Here are some ways you can support the youth in your life to engage in responsible social media use:

  • Help youth to build up empathy and perspective-taking skills both offline and online. This can empower them to practice good decision-making online, for example taking time to consider how something they post online might be hurtful, respectfully sharing a difference of opinion in a comment, etc.
Talk about safety and privacy online, and ways that youth can protect themselves
  • Privacy, including their social media account settings, as well as their process for who gets access to their page/who doesn’t. Have conversations about what their process is for accepting/not accepting friend requests, etc. These explicit conversations can increase awareness about the importance of privacy, and also support/strengthen good decision-making.
  • They can always block/unfriend, and also report, individuals who make you uncomfortable.  For example, individuals who make inappropriate sexual comments, are aggressive, or bullying them.
  • Be mindful of what they share in terms of personal information (e.g., sensitive information that if on a piece of paper you lost offline you would be concerned about someone else finding). Also, excessively sharing things like location tags, especially for places like your house, places you frequent often, etc.)
  • The permanence of a social media/internet record. While things can be deleted, once posted, there are ways for comments, images, etc. that we post to follow us in the long-term. Once posted, we have no control over where they may end up. For example, sexually explicit images/videos, harassing comments, compromising information about yourself or another person, etc., have consequences socially, legally, etc.
  • Taking online relationships with individuals that they don’t know offline. While most youth are not interacting with individuals they don’t know offline (e.g., research suggests that most youth use social media to keep up with friendships/relationships that exist offline), sometimes, youth connect with peers on social media who share similar interests (e.g., gaming community, etc.). An adult needs to be involved if these relationships are taken offline to ensure safety.
Encourage balanced use of social media:
The pressure of being constantly connected, which has become more of a challenge with the constant access to social media that smartphones provide, can become stressful.
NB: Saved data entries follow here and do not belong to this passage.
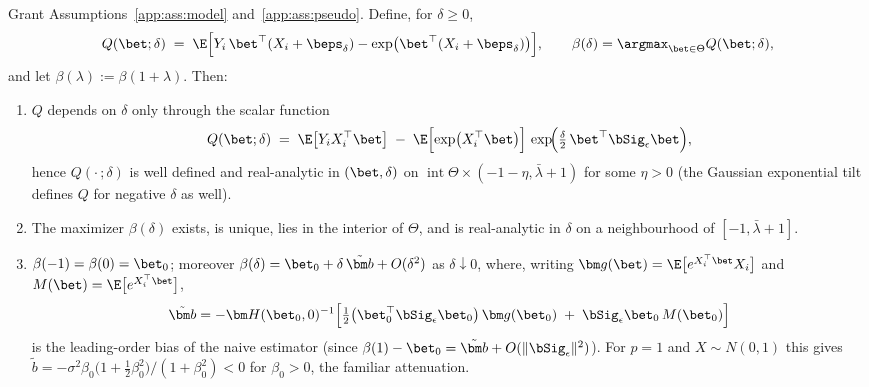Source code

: \begin{lemma}\label{app:lem:curve}
Grant Assumptions~\ref{app:ass:model} and~\ref{app:ass:pseudo}. Define, for
$\delta\ge 0$,
\begin{equation}\label{app:eq:popobj}
  Q(\bet;\delta)
  \;=\; \E\Bigl[Y_i\,\bet^\top(X_i+\beps_\delta)
      -\exp\bigl(\bet^\top(X_i+\beps_\delta)\bigr)\Bigr],
  \qquad
  \beta(\delta)=\argmax_{\bet\in\Theta}Q(\bet;\delta),
\end{equation}
and let $\beta(\lambda):=\beta(1+\lambda)$. Then:
\begin{enumerate}\itemsep2pt
\item[(i)] $Q$ depends on $\delta$ only through the scalar function
      \[
        Q(\bet;\delta)\;=\;\E\bigl[Y_iX_i^\top\bet\bigr]
        \;-\;\E\Bigl[\exp\bigl(X_i^\top\bet\bigr)\Bigr]\,
        \exp\!\Bigl(\tfrac{\delta}{2}\,\bet^\top\bSig_\epsilon\bet\Bigr),
      \]
      hence $Q(\cdot\,;\delta)$ is well defined and real-analytic in
      $(\bet,\delta)$ on $\operatorname{int}\Theta\times(-1-\eta,\bar\lambda+1)$
      for some $\eta>0$ (the Gaussian exponential tilt defines $Q$ for
      negative $\delta$ as well).
\item[(ii)] The maximizer $\beta(\delta)$ exists, is unique, lies in the
      interior of $\Theta$, and is real-analytic in $\delta$ on a
      neighbourhood of $[-1,\bar\lambda+1]$.
\item[(iii)] $\beta(-1)=\beta(0)=\bet_0$; moreover
      $\beta(\delta)=\bet_0+\delta\,\tilde{\bm b}+O(\delta^2)$ as
      $\delta\downarrow 0$, where, writing
      $\bm g(\bet)=\E\bigl[e^{X_i^\top\bet}X_i\bigr]$ and
      $M(\bet)=\E\bigl[e^{X_i^\top\bet}\bigr]$,
      \begin{equation}\label{app:eq:bias1}
        \tilde{\bm b}
        =-\bm H(\bet_0,0)^{-1}\Bigl[
          \tfrac12\bigl(\bet_0^\top\bSig_\epsilon\bet_0\bigr)\,
          \bm g(\bet_0)\;+\;\bSig_\epsilon\bet_0\,M(\bet_0)
        \Bigr]
      \end{equation}
      is the leading-order bias of the naive estimator (since
      $\beta(1)-\bet_0=\tilde{\bm b}+O(\|\bSig_\epsilon\|^2)$). For
      $p=1$ and $X\sim N(0,1)$ this gives
      $\tilde b=-\sigma^2\beta_0\bigl(1+\tfrac12\beta_0^2\bigr)
      /(1+\beta_0^2)<0$ for $\beta_0>0$, the familiar attenuation.
\end{enumerate}
\end{lemma}

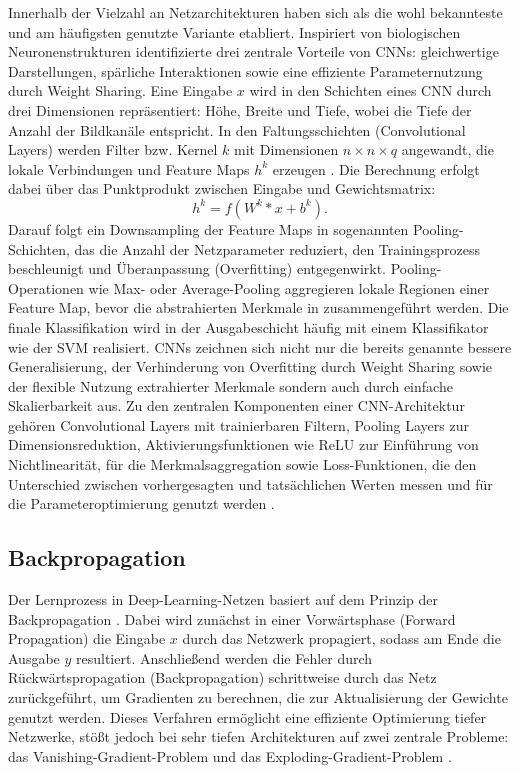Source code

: Innerhalb der Vielzahl an Netzarchitekturen haben sich  als die wohl bekannteste und am häufigsten genutzte Variante etabliert. Inspiriert von biologischen Neuronenstrukturen identifizierte \cite{Goodfellow-et-al-2016} drei zentrale Vorteile von CNNs: gleichwertige Darstellungen, spärliche Interaktionen sowie eine effiziente Parameternutzung durch Weight Sharing. Eine Eingabe $x$ wird in den Schichten eines CNN durch drei Dimensionen repräsentiert: Höhe, Breite und Tiefe, wobei die Tiefe der Anzahl der Bildkanäle entspricht. In den Faltungsschichten (Convolutional Layers) werden Filter bzw. Kernel $k$ mit Dimensionen $n \times n \times q$ angewandt, die lokale Verbindungen und Feature Maps $h^k$ erzeugen \cite{Alzubaidi2021}. Die Berechnung erfolgt dabei über das Punktprodukt zwischen Eingabe und Gewichtsmatrix:  
\begin{equation}
h^k = f(W^k \ast x + b^k).
\end{equation}
Darauf folgt ein Downsampling der Feature Maps in sogenannten Pooling-Schichten, das die Anzahl der Netzparameter reduziert, den Trainingsprozess beschleunigt und Überanpassung (Overfitting) entgegenwirkt. Pooling-Operationen wie Max- oder Average-Pooling aggregieren lokale Regionen einer Feature Map, bevor die abstrahierten Merkmale in  zusammengeführt werden. Die finale Klassifikation wird in der Ausgabeschicht häufig mit einem Klassifikator wie der \acrfull{SVM} realisiert. CNNs zeichnen sich nicht nur die bereits genannte bessere Generalisierung, der Verhinderung von Overfitting durch Weight Sharing sowie der flexible Nutzung extrahierter Merkmale sondern auch durch einfache Skalierbarkeit aus. Zu den zentralen Komponenten einer \acrshort{CNN}-Architektur gehören Convolutional Layers mit trainierbaren Filtern, Pooling Layers zur Dimensionsreduktion, Aktivierungsfunktionen wie \acrfull{ReLU} zur Einführung von Nichtlinearität,  für die Merkmalsaggregation sowie Loss-Funktionen, die den Unterschied zwischen vorhergesagten und tatsächlichen Werten messen und für die Parameteroptimierung genutzt werden \cite{Alzubaidi2021}.

\subsection{Backpropagation}

Der Lernprozess in Deep-Learning-Netzen basiert auf dem Prinzip der Backpropagation \cite{Goodfellow-et-al-2016}. Dabei wird zunächst in einer Vorwärtsphase (Forward Propagation) die Eingabe $x$ durch das Netzwerk propagiert, sodass am Ende die Ausgabe $y$ resultiert. Anschließend werden die Fehler durch Rückwärtspropagation (Backpropagation) schrittweise durch das Netz zurückgeführt, um Gradienten zu berechnen, die zur Aktualisierung der Gewichte genutzt werden. Dieses Verfahren ermöglicht eine effiziente Optimierung tiefer Netzwerke, stößt jedoch bei sehr tiefen Architekturen auf zwei zentrale Probleme: das Vanishing-Gradient-Problem und das Exploding-Gradient-Problem \cite{Alzubaidi2021}.  

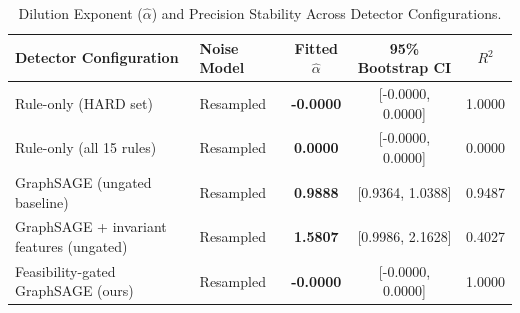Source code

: \begin{table}[t]
\centering
\caption{Dilution Exponent ($\hat{\alpha}$) and Precision Stability Across Detector Configurations.}
\label{tab:ablation_dilution}
\begin{tabular}{llccc}
\toprule
\textbf{Detector Configuration} & \textbf{Noise Model} & \textbf{Fitted $\hat{\alpha}$} & \textbf{95\% Bootstrap CI} & \textbf{$R^2$} \\
\midrule
Rule-only (HARD set) & Resampled & \textbf{-0.0000} & [-0.0000, 0.0000] & 1.0000 \\
Rule-only (all 15 rules) & Resampled & \textbf{0.0000} & [-0.0000, 0.0000] & 0.0000 \\
GraphSAGE (ungated baseline) & Resampled & \textbf{0.9888} & [0.9364, 1.0388] & 0.9487 \\
GraphSAGE + invariant features (ungated) & Resampled & \textbf{1.5807} & [0.9986, 2.1628] & 0.4027 \\
Feasibility-gated GraphSAGE (ours) & Resampled & \textbf{-0.0000} & [-0.0000, 0.0000] & 1.0000 \\
\bottomrule
\end{tabular}
\end{table}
A lot of youth report feeling the need to stay constantly connected for fear of missing out (also known as FOMO), which can be associated with depression and anxiety. In addition, being constantly connected or feeling the need to be connected can affect sleep, for example if youth are sleeping with their phones. Getting social media notifications/alerts throughout the night can be disruptive to quality sleep.
  • Support practices of “unplugging”, “digital detox”,  or taking time away from social media where you don’t access any social media. For example evening hours/bedtime, as well as periodic “unplugging” for longer durations (e.g., weekends or a certain number of days).
  • Help youth to have greater awareness and control of their social media consumption. For example, removing social media apps from your smartphone and only accessing them from a computer can help with regulating access because it’s often not as easily accessible as refreshing on your smartphone. There are also apps available that help with managing time limits regarding social media access.
Encourage youth to maintain offline relationships.
Online and offline exchanges provide different types of social connection. In person time is important for support and emotional wellbeing. Encourage youth to have a balance rather than to neglect face-to-face time spent with important people in their lives, in lieu of online interactions.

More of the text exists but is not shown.